Molecular and Virological Effects of Intracellular Anti-Rev Single-Chain Variable Fragments on the Expression of Various Human Immunodeficiency Virus-1 Strains

Abstract

A variety of genetic therapies or intracellular immunization techniques hold promise as modalities to inhibit human immunodeficiency virus type 1 (HIV-1) replication in vivo. We have recently demonstrated that a single-chain variable fragment (SFv) construct, derived from a monoclonal antibody that binds to the HIV-1 regulatory protein Rev, can be expressed intracellularly and potently inhibits HIV-1 replication. This single-chain intracellular antibody, which avidly binds to the effector domain of Rev, is now demonstrated to dramatically inhibit various diverse laboratory and primary clinical strains of HIV-1. Potent suppression of HIV-1 replication by this modality is maintained over several months in long-term cultures. As well, the intracellular expression of anti-Rev SFv is shown to alter HIV-1 replication by specifically affecting Rev function.

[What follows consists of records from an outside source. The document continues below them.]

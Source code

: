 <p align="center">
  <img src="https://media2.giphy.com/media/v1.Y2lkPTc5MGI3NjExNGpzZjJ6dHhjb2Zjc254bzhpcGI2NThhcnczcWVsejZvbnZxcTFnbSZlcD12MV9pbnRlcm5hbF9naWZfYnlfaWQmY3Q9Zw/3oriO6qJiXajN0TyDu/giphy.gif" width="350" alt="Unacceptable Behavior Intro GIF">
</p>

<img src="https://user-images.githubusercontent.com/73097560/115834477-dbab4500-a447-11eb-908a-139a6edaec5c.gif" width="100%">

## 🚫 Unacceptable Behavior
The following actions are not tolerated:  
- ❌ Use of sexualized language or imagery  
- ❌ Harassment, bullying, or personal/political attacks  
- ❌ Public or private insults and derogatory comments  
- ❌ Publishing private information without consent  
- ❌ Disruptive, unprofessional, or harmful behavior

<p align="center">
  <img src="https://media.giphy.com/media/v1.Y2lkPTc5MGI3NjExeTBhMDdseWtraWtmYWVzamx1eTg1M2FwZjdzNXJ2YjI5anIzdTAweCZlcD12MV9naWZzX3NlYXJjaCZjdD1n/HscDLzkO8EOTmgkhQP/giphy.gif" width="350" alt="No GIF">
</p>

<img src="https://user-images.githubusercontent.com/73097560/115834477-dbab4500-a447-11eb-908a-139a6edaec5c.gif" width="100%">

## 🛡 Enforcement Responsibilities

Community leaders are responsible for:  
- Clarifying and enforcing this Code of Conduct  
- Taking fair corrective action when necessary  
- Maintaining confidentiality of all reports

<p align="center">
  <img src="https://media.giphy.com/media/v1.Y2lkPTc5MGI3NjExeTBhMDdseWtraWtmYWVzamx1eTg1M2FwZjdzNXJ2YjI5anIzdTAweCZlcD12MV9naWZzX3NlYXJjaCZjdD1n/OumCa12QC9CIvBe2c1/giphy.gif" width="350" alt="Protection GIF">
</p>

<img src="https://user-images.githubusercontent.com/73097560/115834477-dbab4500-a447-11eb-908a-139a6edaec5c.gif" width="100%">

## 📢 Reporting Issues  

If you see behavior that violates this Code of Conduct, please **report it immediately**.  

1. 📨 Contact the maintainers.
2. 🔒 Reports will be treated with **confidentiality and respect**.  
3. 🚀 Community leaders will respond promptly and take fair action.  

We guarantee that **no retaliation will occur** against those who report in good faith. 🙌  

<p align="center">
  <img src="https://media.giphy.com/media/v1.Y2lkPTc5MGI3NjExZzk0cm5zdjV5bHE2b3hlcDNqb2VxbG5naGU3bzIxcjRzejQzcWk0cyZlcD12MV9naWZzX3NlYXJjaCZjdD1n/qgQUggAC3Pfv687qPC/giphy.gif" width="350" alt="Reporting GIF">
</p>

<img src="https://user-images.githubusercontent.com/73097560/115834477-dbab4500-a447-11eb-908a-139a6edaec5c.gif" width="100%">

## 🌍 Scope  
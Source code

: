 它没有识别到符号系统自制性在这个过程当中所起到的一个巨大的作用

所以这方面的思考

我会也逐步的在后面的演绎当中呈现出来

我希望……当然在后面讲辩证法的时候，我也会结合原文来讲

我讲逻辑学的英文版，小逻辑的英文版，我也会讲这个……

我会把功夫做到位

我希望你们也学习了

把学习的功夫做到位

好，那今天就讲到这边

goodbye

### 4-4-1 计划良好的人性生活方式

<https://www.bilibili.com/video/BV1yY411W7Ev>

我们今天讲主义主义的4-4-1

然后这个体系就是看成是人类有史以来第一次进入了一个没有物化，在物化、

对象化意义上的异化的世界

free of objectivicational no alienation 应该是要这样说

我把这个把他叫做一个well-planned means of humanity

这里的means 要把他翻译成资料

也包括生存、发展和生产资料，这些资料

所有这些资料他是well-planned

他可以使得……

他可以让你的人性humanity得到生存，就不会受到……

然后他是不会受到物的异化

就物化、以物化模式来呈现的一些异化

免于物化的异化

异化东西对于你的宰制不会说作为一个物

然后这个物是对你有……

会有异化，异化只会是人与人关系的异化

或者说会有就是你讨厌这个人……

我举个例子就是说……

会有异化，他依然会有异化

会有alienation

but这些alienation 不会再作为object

Importantly, no alterations in HIV-1 internalization, reverse transcription, or initial transcription of multiply spliced viral mRNAs are demonstrated in SFv-immunized cells, as compared to controls. Thus, these studies extend the understanding of the molecular mechanisms involved in the inhibition of lentivirus replication, by these intracellular antibody constructs. Intracellular expression of SFv, which bind to the HIV-1 regulatory protein Rev, strongly inhibit multiple divergent strains of HIV-1 in human cells. This antiviral effect is demonstrated to be sustained over several months, and is based on specific inhibition of Rev function, in the retroviral life cycle.